On 30th August 2018 families and organisations, together with the Human Rights Centre Paso del Norte, took part in a memorial event for the victims of forced disappearance, in the centre of Ciudad Juárez (Chihuahua).  Members of PBI Mexico were at their side, ensuring the human rights defeners of Paso del Norte were protected and to shed light on the topic of forced disappearance in the North of Mexico and the risk that the struggle for justice brings with it.

In front of the Museum of the Revolution at the Border, in the centre of Ciudad Juárez, collectives and family members of victims organised a memorial to attract the attention of the general public and authorities to the topic of forced disappearances to demand justice.  The faces of various victims appeared in a photographic exhibition, illuminated at dusk by candles that family members and other passers by had lit.  This was the last in a series of activities organised during the month of August to conmemorate the International Day for Victims of Forced Disappearance on 30th August.

Ciudad Juárez continues to be one of the most dangerous cities in the world, as seen in the high number of homicides and forced disappearances.  Throughout the first half of 2018, Chihuahua has the sixth highest number of forced disappearances with 2,186 registered in the state according to the National Register of Lost or Disappeared People, that caluculates its figures based on official reports presented to the authorities.  According to NGOs, the true figure is over 2,400.
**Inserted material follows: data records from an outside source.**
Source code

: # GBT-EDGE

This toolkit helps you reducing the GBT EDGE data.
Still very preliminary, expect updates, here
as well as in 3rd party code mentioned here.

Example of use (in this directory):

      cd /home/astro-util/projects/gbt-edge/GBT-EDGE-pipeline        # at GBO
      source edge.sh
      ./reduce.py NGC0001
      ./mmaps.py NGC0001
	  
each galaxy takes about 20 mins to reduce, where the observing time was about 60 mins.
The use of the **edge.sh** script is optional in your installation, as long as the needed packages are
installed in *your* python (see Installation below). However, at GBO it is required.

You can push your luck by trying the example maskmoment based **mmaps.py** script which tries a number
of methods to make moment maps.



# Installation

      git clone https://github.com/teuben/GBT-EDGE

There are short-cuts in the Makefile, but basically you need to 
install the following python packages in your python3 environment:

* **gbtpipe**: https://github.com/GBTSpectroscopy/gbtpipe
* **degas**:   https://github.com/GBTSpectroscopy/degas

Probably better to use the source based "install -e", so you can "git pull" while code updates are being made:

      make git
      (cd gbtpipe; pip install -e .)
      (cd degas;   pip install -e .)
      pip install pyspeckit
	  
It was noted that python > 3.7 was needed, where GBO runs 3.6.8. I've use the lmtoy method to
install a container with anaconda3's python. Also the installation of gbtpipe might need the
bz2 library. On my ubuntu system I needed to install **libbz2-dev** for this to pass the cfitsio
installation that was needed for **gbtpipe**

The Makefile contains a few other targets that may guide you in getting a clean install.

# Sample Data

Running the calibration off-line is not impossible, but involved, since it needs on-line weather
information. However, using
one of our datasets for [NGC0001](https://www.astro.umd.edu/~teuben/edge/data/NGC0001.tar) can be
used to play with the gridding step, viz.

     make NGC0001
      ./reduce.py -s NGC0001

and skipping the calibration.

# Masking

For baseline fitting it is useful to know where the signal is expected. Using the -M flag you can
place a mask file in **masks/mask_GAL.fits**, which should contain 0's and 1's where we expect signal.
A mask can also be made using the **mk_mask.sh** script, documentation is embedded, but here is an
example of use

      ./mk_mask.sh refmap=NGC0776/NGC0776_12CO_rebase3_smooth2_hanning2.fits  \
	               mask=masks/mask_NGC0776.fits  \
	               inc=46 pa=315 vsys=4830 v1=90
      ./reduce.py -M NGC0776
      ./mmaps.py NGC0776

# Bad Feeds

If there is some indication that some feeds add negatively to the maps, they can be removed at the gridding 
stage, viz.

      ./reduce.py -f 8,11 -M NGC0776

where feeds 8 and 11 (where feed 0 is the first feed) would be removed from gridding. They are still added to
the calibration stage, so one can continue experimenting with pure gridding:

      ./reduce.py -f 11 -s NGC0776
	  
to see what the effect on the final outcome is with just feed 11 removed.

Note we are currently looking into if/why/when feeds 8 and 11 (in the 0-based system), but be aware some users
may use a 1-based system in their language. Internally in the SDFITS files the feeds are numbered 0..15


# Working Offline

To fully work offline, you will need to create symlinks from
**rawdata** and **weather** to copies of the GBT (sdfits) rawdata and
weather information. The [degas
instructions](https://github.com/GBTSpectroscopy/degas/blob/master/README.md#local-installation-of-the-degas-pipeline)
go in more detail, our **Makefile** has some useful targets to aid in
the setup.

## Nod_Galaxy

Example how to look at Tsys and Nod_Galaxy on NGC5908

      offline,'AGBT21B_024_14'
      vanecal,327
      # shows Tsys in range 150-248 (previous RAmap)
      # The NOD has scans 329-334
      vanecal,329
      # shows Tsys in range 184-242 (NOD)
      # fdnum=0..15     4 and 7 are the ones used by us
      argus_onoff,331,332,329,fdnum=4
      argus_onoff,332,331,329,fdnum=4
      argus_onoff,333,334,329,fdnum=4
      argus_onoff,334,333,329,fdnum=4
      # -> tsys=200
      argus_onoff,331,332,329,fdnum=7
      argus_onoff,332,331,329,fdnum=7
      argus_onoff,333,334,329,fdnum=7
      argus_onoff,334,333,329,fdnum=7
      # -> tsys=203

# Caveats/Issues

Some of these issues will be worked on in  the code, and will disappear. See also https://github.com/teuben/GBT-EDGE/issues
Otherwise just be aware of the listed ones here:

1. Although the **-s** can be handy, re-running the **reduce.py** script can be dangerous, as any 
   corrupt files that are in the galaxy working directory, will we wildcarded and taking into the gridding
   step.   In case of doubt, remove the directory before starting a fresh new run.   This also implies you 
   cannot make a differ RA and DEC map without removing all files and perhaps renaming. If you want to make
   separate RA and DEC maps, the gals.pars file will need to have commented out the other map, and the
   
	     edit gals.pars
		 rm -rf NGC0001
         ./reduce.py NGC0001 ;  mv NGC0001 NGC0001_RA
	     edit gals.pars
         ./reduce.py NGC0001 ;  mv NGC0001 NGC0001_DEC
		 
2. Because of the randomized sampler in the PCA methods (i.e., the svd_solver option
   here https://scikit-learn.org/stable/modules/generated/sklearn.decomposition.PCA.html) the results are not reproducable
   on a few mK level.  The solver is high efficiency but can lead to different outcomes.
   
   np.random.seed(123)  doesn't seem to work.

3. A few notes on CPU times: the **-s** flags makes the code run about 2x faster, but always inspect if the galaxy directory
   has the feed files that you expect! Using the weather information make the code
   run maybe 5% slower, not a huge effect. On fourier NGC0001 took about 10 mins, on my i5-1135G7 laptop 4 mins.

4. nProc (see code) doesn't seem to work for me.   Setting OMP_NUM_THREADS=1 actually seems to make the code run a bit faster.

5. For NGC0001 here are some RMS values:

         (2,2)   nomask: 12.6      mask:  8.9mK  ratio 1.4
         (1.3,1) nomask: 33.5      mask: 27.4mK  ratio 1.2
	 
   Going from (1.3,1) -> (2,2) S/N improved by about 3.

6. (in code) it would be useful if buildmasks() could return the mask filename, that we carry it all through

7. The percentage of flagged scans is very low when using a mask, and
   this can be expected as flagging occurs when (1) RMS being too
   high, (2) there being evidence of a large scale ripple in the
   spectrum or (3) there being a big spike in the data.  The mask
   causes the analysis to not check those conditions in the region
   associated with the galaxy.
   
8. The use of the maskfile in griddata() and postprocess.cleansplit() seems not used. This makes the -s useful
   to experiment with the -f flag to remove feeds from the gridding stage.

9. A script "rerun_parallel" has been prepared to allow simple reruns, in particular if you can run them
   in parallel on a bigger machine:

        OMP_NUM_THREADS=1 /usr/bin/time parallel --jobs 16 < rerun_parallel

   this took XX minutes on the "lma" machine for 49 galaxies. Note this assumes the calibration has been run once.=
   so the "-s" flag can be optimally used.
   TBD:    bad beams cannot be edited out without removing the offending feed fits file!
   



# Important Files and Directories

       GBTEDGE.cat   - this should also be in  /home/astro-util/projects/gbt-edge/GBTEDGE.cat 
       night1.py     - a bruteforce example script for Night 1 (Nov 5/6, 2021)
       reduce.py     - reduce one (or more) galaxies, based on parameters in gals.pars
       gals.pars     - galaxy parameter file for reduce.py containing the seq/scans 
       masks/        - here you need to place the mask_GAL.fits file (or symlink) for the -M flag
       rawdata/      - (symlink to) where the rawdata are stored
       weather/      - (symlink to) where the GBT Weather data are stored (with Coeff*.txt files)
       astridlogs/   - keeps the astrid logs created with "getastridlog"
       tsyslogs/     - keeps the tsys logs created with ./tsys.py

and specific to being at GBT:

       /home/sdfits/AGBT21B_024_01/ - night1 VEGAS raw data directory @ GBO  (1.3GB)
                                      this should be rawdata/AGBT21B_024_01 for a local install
The Human Rights Centre Paso del Norte has dedicated itself since 2001 to the holistic defense of cases of torture by armed forces and the police, and to cases of forced disappearance.  They work in an environment of extremely high risk due to the violent context of Ciudad Juárez, and the activities that they carry out.  The Human Rights Centre and those working for it have been targets of threats and harassment by the authorities.  A serious security incident was the breaking-in of their offices in 2011 by the Federal Police who were then sentenced to 6 years in prison.  They rely on protection measures from the Federal Mechanism for the protection of human rights defenders and journalists that they were given in 2012 and also precautionary measures from the Inter-American Commission for Human Rights awarded to them in 2011.  PBI has accompanied Paso del Norte since 2013.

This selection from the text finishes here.